Hello Adam. My name is Pavel Samolysov. I live in Russia with my wife Olga and new born daughter Dasha. The day-to-day log of my life is on Twitter (@psamolysov) and some technical articles could be found on my English blog. Also I have been blogging in Russian from 2007, there are about 220 articles in the blog about Java, Java EE, OSGi, System Integration, System Architecture, SOA, ESB and Functional Programming. I met Java 11 yeas ago and as I remember begun learn the programming language because there was an amazing integrated developer tool - Eclipse SDK. Some years ago I even was an Eclipse commiter and maintained the Eclipse Communication Framework project. ECF is a set of frameworks for building communications into applications and services. It provides a lightweight, modular, transport-independent, fully-compliant implementation of the OSGi Remote Services standard. Also, for yeas I worked as an Application Integration Architect designed a number of large Enterprise Service Bus solutions using Java EE as well as Oracle Server Bus and Oracle SOA Suite. But my current job role is z Systems Software Technical Specialist in IBM, so I help my customers to build and support their high available (z Systems means "zero downtime") and high business critical Java EE applications on IBM WebSphere Application Server for the Big Irons - IBM mainframes.

You are running Java EE application on the Big Irons. How big are they? What is the difference to a typical Linux box for Java EE developers?

The iron is very big, so it higher than a man, an enterprise class mainframe is an 2x1.5x2 meters box. But as I understand, your question was about processor and memory power. The latest design z13 mainframe has up to 141 22nm, 5Ghz cores for customer use and up to 10TB of real storage (memory).

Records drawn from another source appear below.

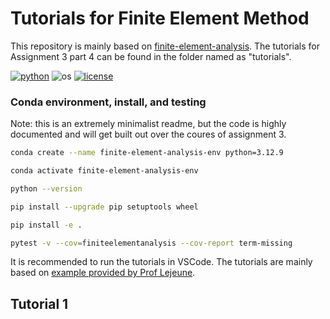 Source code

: # Tutorials for Finite Element Method

This repository is mainly based on [finite-element-analysis](https://github.com/Lejeune-Lab-Graduate-Course-Materials/finite-element-analysis). The tutorials for Assignment 3 part 4 can be found in the folder named as "tutorials".

[![python](https://img.shields.io/badge/python-3.12-blue.svg)](https://www.python.org/)
![os](https://img.shields.io/badge/os-ubuntu%20|%20macos%20|%20windows-blue.svg)
[![license](https://img.shields.io/badge/license-MIT-green.svg)](https://github.com/sandialabs/sibl#license)


### Conda environment, install, and testing

Note: this is an extremely minimalist readme, but the code is highly documented and will get built out over the coures of assignment 3.

```bash
conda create --name finite-element-analysis-env python=3.12.9
```

```bash
conda activate finite-element-analysis-env
```

```bash
python --version
```

```bash
pip install --upgrade pip setuptools wheel
```

```bash
pip install -e .
```

```bash
pytest -v --cov=finiteelementanalysis --cov-report term-missing
```

It is recommended to run the tutorials in VSCode. The tutorials are mainly based on [example provided by Prof Lejeune](https://github.com/Lejeune-Lab-Graduate-Course-Materials/finite-element-analysis/blob/main/tutorials/full_code_example_2.py).

## Tutorial 1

Single Instruction/Multiple Data (SIMD) instructions as well as Simultaneous Multithreading (SMT) are supported and open for Java applications. On modern mainframes all kinds of workload could be operated. I mean classical workload, e.g. IBM CICS and DB2 upon z/OS operating system as well as new Java workload like WebSphere Application Server applications and Linux and open source one. IBM loves Linux even more and presents a new efficient, powerful, secure Linux platform called IBM Linux ONE. Let me say a few words about the platform because I think it could be interesting for Java EE and Linux adopters. Linux ONE is a box that can scale up and out with up to one million Docker containers per system. Since mainframe's I/O subsystem was forever a killer feature of a platform, with Linux ONE you can gain faster response times with massive high-performance I/O throughput. Also, the platform provides up to 10TBs of memory for the Big Data processing using Apache Hadoop or Apache Spark, e.g. From Java point of view mainframes provide the following benefits.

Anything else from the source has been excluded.